Axioms in logic

Thank you. Also, I liked the brief mention of the Logical Positivists at the start, although given your area is logic, might be good to also explore the limits of axiomatic, indeed the limits of all sentence statements as a result of Gödel & the Incompleteness Theorem in some future presentations.

jonc

I really appreciate your work especially your logic series

luyombojonathan

I have a question regarding this great video. Can you help me understand this a bit better?

(¬B → ¬ A) → ((¬B → A) → B)

I’ve tried substituting in some sentences for the variables, but it didn’t make sense so I must have messed up.

This is what I tried

B = I have a chessboard
A = I can play chess


From that I seem to get: If it is the case, that if (“if I don’t have a chessboard, then I can’t play chess”) → (“if I don’t have a chessboard then I can play chess”) → (“I can play chess.”)

If it was

(¬B → ¬ A) → ((¬B ∧ A) → B)

Then I think I could get it to make sense.

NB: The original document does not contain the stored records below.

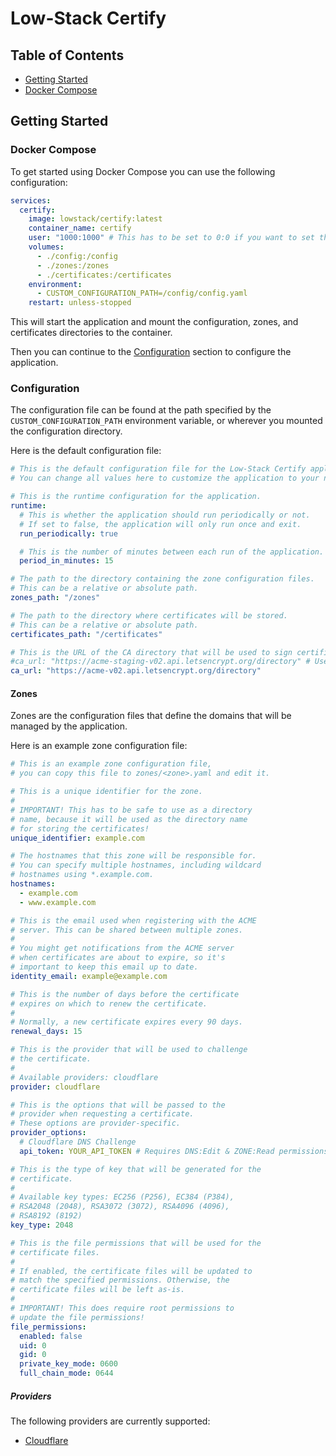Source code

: # Low-Stack Certify

## Table of Contents

- [Getting Started](#getting-started)
 - [Docker Compose](#docker-compose)

## Getting Started

### Docker Compose

To get started using Docker Compose you can use the following configuration:

```yaml
services:
  certify:
    image: lowstack/certify:latest
    container_name: certify
    user: "1000:1000" # This has to be set to 0:0 if you want to set the file permissions
    volumes:
      - ./config:/config
      - ./zones:/zones
      - ./certificates:/certificates
    environment:
      - CUSTOM_CONFIGURATION_PATH=/config/config.yaml
    restart: unless-stopped
```

This will start the application and mount the configuration, zones, and certificates directories to the container.

Then you can continue to the [Configuration](#configuration) section to configure the application.

### Configuration

The configuration file can be found at the path specified by the `CUSTOM_CONFIGURATION_PATH` environment variable,
or wherever you mounted the configuration directory.

Here is the default configuration file:

```yaml
# This is the default configuration file for the Low-Stack Certify application.
# You can change all values here to customize the application to your needs.

# This is the runtime configuration for the application.
runtime:
  # This is whether the application should run periodically or not.
  # If set to false, the application will only run once and exit.
  run_periodically: true

  # This is the number of minutes between each run of the application.
  period_in_minutes: 15

# The path to the directory containing the zone configuration files.
# This can be a relative or absolute path.
zones_path: "/zones"

# The path to the directory where certificates will be stored.
# This can be a relative or absolute path.
certificates_path: "/certificates"

# This is the URL of the CA directory that will be used to sign certificates.
#ca_url: "https://acme-staging-v02.api.letsencrypt.org/directory" # Use this for testing
ca_url: "https://acme-v02.api.letsencrypt.org/directory"
```

#### Zones

Zones are the configuration files that define the domains that will be managed by the application.

Here is an example zone configuration file:

```yaml
# This is an example zone configuration file,
# you can copy this file to zones/<zone>.yaml and edit it.

# This is a unique identifier for the zone.
#
# IMPORTANT! This has to be safe to use as a directory
# name, because it will be used as the directory name
# for storing the certificates!
unique_identifier: example.com

# The hostnames that this zone will be responsible for.
# You can specify multiple hostnames, including wildcard
# hostnames using *.example.com.
hostnames:
  - example.com
  - www.example.com

# This is the email used when registering with the ACME
# server. This can be shared between multiple zones.
#
# You might get notifications from the ACME server
# when certificates are about to expire, so it's
# important to keep this email up to date.
identity_email: example@example.com

# This is the number of days before the certificate
# expires on which to renew the certificate.
#
# Normally, a new certificate expires every 90 days.
renewal_days: 15

# This is the provider that will be used to challenge
# the certificate.
#
# Available providers: cloudflare
provider: cloudflare

# This is the options that will be passed to the
# provider when requesting a certificate.
# These options are provider-specific.
provider_options:
  # Cloudflare DNS Challenge
  api_token: YOUR_API_TOKEN # Requires DNS:Edit & ZONE:Read permissions

# This is the type of key that will be generated for the
# certificate.
#
# Available key types: EC256 (P256), EC384 (P384),
# RSA2048 (2048), RSA3072 (3072), RSA4096 (4096),
# RSA8192 (8192)
key_type: 2048

# This is the file permissions that will be used for the
# certificate files.
#
# If enabled, the certificate files will be updated to
# match the specified permissions. Otherwise, the
# certificate files will be left as-is.
#
# IMPORTANT! This does require root permissions to
# update the file permissions!
file_permissions:
  enabled: false
  uid: 0
  gid: 0
  private_key_mode: 0600
  full_chain_mode: 0644
```

##### Providers

The following providers are currently supported:

- [Cloudflare](providers/Cloudflare.md)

I know this is a lot to ask, but I would appreciate it very much if you could point out what I have misunderstood or misinterpreted.

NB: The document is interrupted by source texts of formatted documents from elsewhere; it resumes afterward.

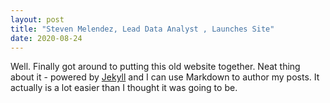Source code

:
 ```yaml
---
layout: post
title: "Steven Melendez, Lead Data Analyst , Launches Site"
date: 2020-08-24
---
```


Well. Finally got around to putting this old website together. Neat thing about it - powered by [Jekyll](http://jekyllrb.com) and I can use Markdown to author my posts. It actually is a lot easier than I thought it was going to be.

Thank you for a great video!

ASMRChess

3:20 There's like a dozen "axioms" for RM3, and one of them is "mingle", where the M comes from, which they added because the mathematical structure they accidentally created already had that property. It's really much simpler than that.
Modus Ponens is a theorem you can PROVE using Category Theory

tomholroyd

Please make some videos on Speech act theory 🙏🏻

ayodhyakinkarkabi

At timestamp 3:12: doesn't the "distribution" axiom give an inconsistent system (it is not the same as the usual distribution: A AND (B OR C) ->- (A AND B) OR (A AND C))?

willemesterhuyse

Since this is about axioms, I’m going to leave the axioms for a logic that I call “Weak Negation Logic”. This is for anyone to see and use.

(A→B)→(C→(A→B))

(A→(B→C))→((A→B)→(A→C))

((A→B)→C)→(¬C→¬B)

¬(A→A)→B

(¬(A→B)→B)→(A→B)

(A∧B)→A

(A∧B)→B

(A→B)→((A→C)→(A→(B∧C)))

A→(A∨B)

B→(A∨B)

(A→C)→((B→C)→((A∨B) →C))

(A∧(B∨C))→((A∧B)∨(A∧C))

From A and (A→B), infer B.

P.S., you can distinguish between positive literals and meta-variables, in which case you can change the first axiom to

A→(B→A) where A is a positive literal or A=(C→D).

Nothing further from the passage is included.